Newcastle City Council displays leaflets about the plight of the Song Thrush, a once familiar bird of parks and gardens, beloved for it's song and habit of eating slugs!
Unfortunately, the Council's concern is not joined up to it's actions on the ground ....
I mentioned in another post how, two or three years ago, I had seen a recent increase in Song Thrush numbers around Battlefield and the somewhat heartening sight of four birds together (3 + 1) during the early breeding season. The shrubberies near the footpath I was on were cut down to near ground level a week later and the Song Thrushes departed, never seen again.
Timing of works appears to be weak at present, possibly more governed by finance than environmental considerations. During a recent foray into the most 'threatening' part of the Battlefield open space I noted more signs of this disjoint between intention and outcomes.
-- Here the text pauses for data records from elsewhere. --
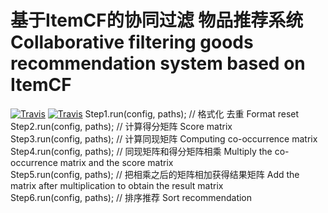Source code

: # 基于ItemCF的协同过滤 物品推荐系统  Collaborative filtering goods recommendation system based on ItemCF  
[![Travis](https://img.shields.io/badge/RecommendByItemCF-MapReduce-green.svg)](https://github.com/huangyueranbbc/RecommendByItemcf)  [![Travis](https://img.shields.io/badge/Apache-Hadoop-ff69b4.svg)](http://hadoop.apache.org/)
Step1.run(config, paths);	 // 格式化 去重	Format reset  
Step2.run(config, paths);	// 计算得分矩阵	Score matrix  
Step3.run(config, paths);	// 计算同现矩阵	Computing co-occurrence matrix  
Step4.run(config, paths);	// 同现矩阵和得分矩阵相乘	Multiply the co-occurrence matrix and the score matrix  
Step5.run(config, paths);	// 把相乘之后的矩阵相加获得结果矩阵	Add the matrix after multiplication to obtain the result matrix  
Step6.run(config, paths);	// 排序推荐	Sort recommendation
A felled tree. It was removed at the height of the breeding season. I am sure the aboralists worked to minimise harm but this kind of operation must involve disturbance. Later in the year or better still in winter would seem appropriate and straight forward.
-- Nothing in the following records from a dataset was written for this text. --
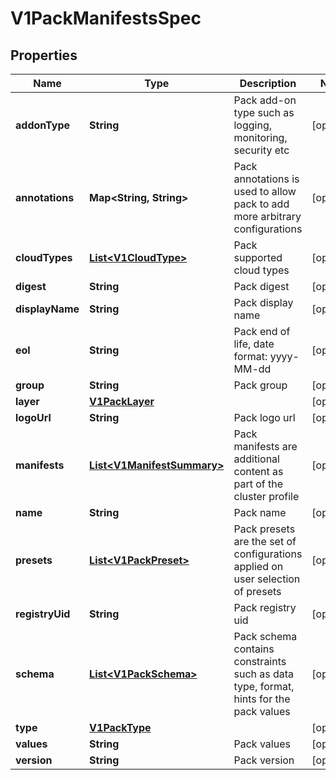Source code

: # V1PackManifestsSpec

## Properties
Name | Type | Description | Notes
------------ | ------------- | ------------- | -------------
**addonType** | **String** | Pack add-on type such as logging, monitoring, security etc |  [optional]
**annotations** | **Map&lt;String, String&gt;** | Pack annotations is used to allow pack to add more arbitrary configurations |  [optional]
**cloudTypes** | [**List&lt;V1CloudType&gt;**](V1CloudType.md) | Pack supported cloud types |  [optional]
**digest** | **String** | Pack digest |  [optional]
**displayName** | **String** | Pack display name |  [optional]
**eol** | **String** | Pack end of life, date format: yyyy-MM-dd |  [optional]
**group** | **String** | Pack group |  [optional]
**layer** | [**V1PackLayer**](V1PackLayer.md) |  |  [optional]
**logoUrl** | **String** | Pack logo url |  [optional]
**manifests** | [**List&lt;V1ManifestSummary&gt;**](V1ManifestSummary.md) | Pack manifests are additional content as part of the cluster profile |  [optional]
**name** | **String** | Pack name |  [optional]
**presets** | [**List&lt;V1PackPreset&gt;**](V1PackPreset.md) | Pack presets are the set of configurations applied on user selection of presets |  [optional]
**registryUid** | **String** | Pack registry uid |  [optional]
**schema** | [**List&lt;V1PackSchema&gt;**](V1PackSchema.md) | Pack schema contains constraints such as data type, format, hints for the pack values |  [optional]
**type** | [**V1PackType**](V1PackType.md) |  |  [optional]
**values** | **String** | Pack values |  [optional]
**version** | **String** | Pack version |  [optional]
This area has been left largely undisturbed and was aloud with birdsong, including a warbler, possibly Garden Warbler.
Bonus points are due for this action, seen in the photograph below. Uncut grass margins, large enough to be useful as a habitat for invertebrates, is commendable. Butterflies, moths, crickets and grasshoppers, beetles and so forth need this kind of long grass in which to prosper; so to, do birds. Quite apart from the animal kingdom, wild flowers and grasses thrive. No one loses from this small consideration for wildlife husbandry. Thanks are due to those involved in this piece of initiative for the benefit of wildlife.
Perhaps someone should tell one arm of the Council what the other is doing?